* _TASK BRIEF_
Scan the entries for the word "tasks", and copy every line where it appears.

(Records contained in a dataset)
BEGIN
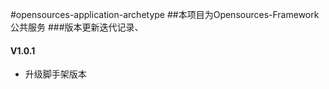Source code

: #opensources-application-archetype
##本项目为Opensources-Framework公共服务
###版本更新迭代记录、


#### V1.0.1
- 升级脚手架版本
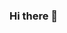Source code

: ### Hi there 👋

<!--
**yeab-tilahun/yeab-tilahun** is a ✨ _special_ ✨ repository because its `README.md` (this file) appears on your GitHub profile.

Here are some ideas to get you started:

- 🔭 I’m currently working on my self
- 🌱 I’m currently learning Computer Science
- 😄 Pronouns: ...
- ⚡ Fun fact: Google it you dont need me to tell you
-->
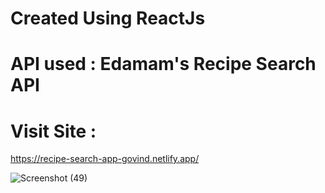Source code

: # Created Using ReactJs
# API used : Edamam's Recipe Search API

# Visit Site : 

https://recipe-search-app-govind.netlify.app/


![Screenshot (49)](https://user-images.githubusercontent.com/65660930/98544556-3433bf00-22ba-11eb-9b4f-155ee6376f0b.png)
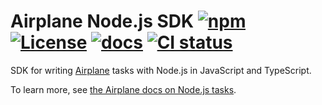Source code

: # Airplane Node.js SDK [![npm](https://img.shields.io/github/v/tag/airplanedev/node-sdk?label=npm)](https://www.npmjs.com/package/airplane) [![License](https://img.shields.io/github/license/airplanedev/node-sdk)](https://github.com/airplanedev/node-sdk/blob/main/LICENSE) [![docs](https://img.shields.io/badge/docs-airplane-blue)](https://docs.airplane.dev/creating-tasks/node) [![CI status](https://img.shields.io/github/workflow/status/airplanedev/node-sdk/tests/main)](https://github.com/airplanedev/node-sdk/actions?query=branch%3Amain)

SDK for writing [Airplane](https://airplane.dev) tasks with Node.js in JavaScript and TypeScript.

To learn more, see [the Airplane docs on Node.js tasks](https://docs.airplane.dev/creating-tasks/node).
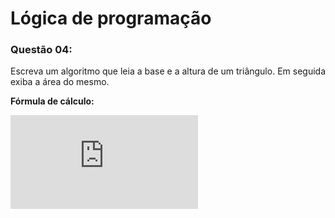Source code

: ﻿# Lógica de programação

### Questão 04: 

Escreva um algoritmo que leia a base e a altura de um triângulo. Em seguida exiba a área do mesmo.


**Fórmula de cálculo:**

![Fórmula][AreaTriangulo]

[AreaTriangulo]: <https://latex.codecogs.com/png.latex?A%5CDelta%20%3D%20%5Cfrac%7Bbase%20*%20altura%7D%7B2%7D>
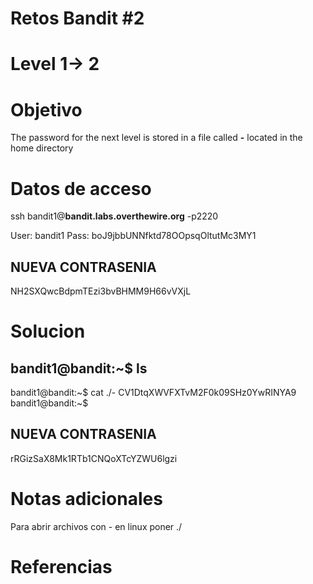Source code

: # Retos Bandit  #2
# Level 1-> 2

# Objetivo
The password for the next level is stored in a file called **-** located in the home directory

# Datos de acceso
ssh bandit1@**bandit.labs.overthewire.org** -p2220

User: bandit1
Pass: boJ9jbbUNNfktd78OOpsqOltutMc3MY1

## NUEVA CONTRASENIA
NH2SXQwcBdpmTEzi3bvBHMM9H66vVXjL

# Solucion 
bandit1@bandit:~$ ls
-
bandit1@bandit:~$ cat ./-
CV1DtqXWVFXTvM2F0k09SHz0YwRINYA9
bandit1@bandit:~$ 

## NUEVA CONTRASENIA
rRGizSaX8Mk1RTb1CNQoXTcYZWU6lgzi


# Notas adicionales
Para abrir archivos con - en linux poner ./

# Referencias 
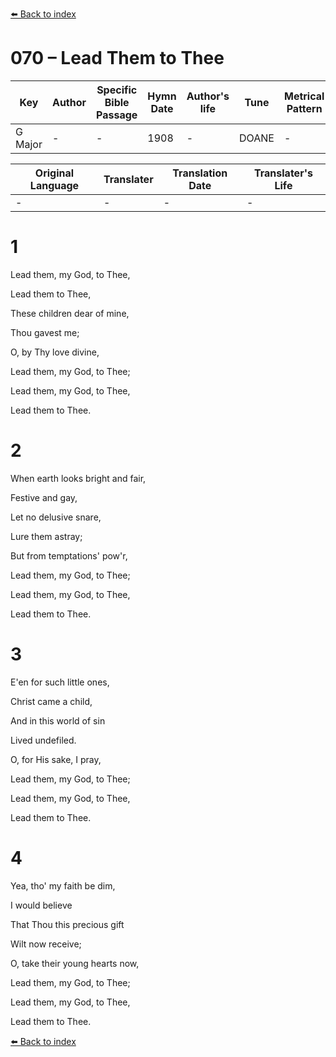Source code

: [⬅️ Back to index](../README.md)

# 070 – Lead Them to Thee

Key | Author   | Specific Bible Passage     |Hymn Date |Author's life |Tune |Metrical Pattern   |Composer/Source
-- | --------- | ---------------------------|----------|--------------|-----|-------------------|-------------  
G Major |- |- |1908 |- |DOANE |- |F. E. Belden

Original Language | Translater | Translation Date   | Translater's Life  
----------------- | --------- | --------------------|-------------     
\- |- |- |-




# 1

Lead them, my God, to Thee,

Lead them to Thee,

These children dear of mine,

Thou gavest me;

O, by Thy love divine,

Lead them, my God, to Thee;

Lead them, my God, to Thee,

Lead them to Thee.



# 2

When earth looks bright and fair,

Festive and gay,

Let no delusive snare,

Lure them astray;

But from temptations' pow'r,

Lead them, my God, to Thee;

Lead them, my God, to Thee, 

Lead them to Thee.



# 3

E'en for such little ones,

Christ came a child,

And in this world of sin

Lived undefiled.

O, for His sake, I pray,

Lead them, my God, to Thee;

Lead them, my God, to Thee, 

Lead them to Thee.



# 4

Yea, tho' my faith be dim,

I would believe

That Thou this precious gift

Wilt now receive;

O, take their young hearts now,

Lead them, my God, to Thee;

Lead them, my God, to Thee,

Lead them to Thee.

[⬅️ Back to index](../README.md)
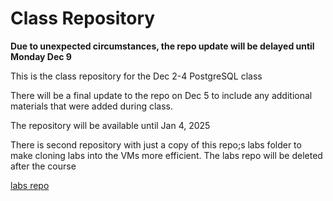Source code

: # Class Repository

**Due to unexpected circumstances, the repo update will be delayed until Monday Dec  9**

This is the class repository for the Dec 2-4 PostgreSQL class

There will be a final update to the repo on Dec 5 to include any additional materials that were added during class.

The repository will be available until Jan 4, 2025

There is second repository with just a copy of this repo;s labs folder to make cloning labs into the VMs more efficient. The labs repo will be deleted after the course

[labs repo](https://github.com/ExgnosisClasses/2427-Postresql-Labs)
END
* _RESULT FOR THIS TASK_
: # Airplane Node.js SDK [![npm](https://img.shields.io/github/v/tag/airplanedev/node-sdk?label=npm)](https://www.npmjs.com/package/airplane) [![License](https://img.shields.io/github/license/airplanedev/node-sdk)](https://github.com/airplanedev/node-sdk/blob/main/LICENSE) [![docs](https://img.shields.io/badge/docs-airplane-blue)](https://docs.airplane.dev/creating-tasks/node) [![CI status](https://img.shields.io/github/workflow/status/airplanedev/node-sdk/tests/main)](https://github.com/airplanedev/node-sdk/actions?query=branch%3Amain)
SDK for writing [Airplane](https://airplane.dev) tasks with Node.js in JavaScript and TypeScript.
To learn more, see [the Airplane docs on Node.js tasks](https://docs.airplane.dev/creating-tasks/node).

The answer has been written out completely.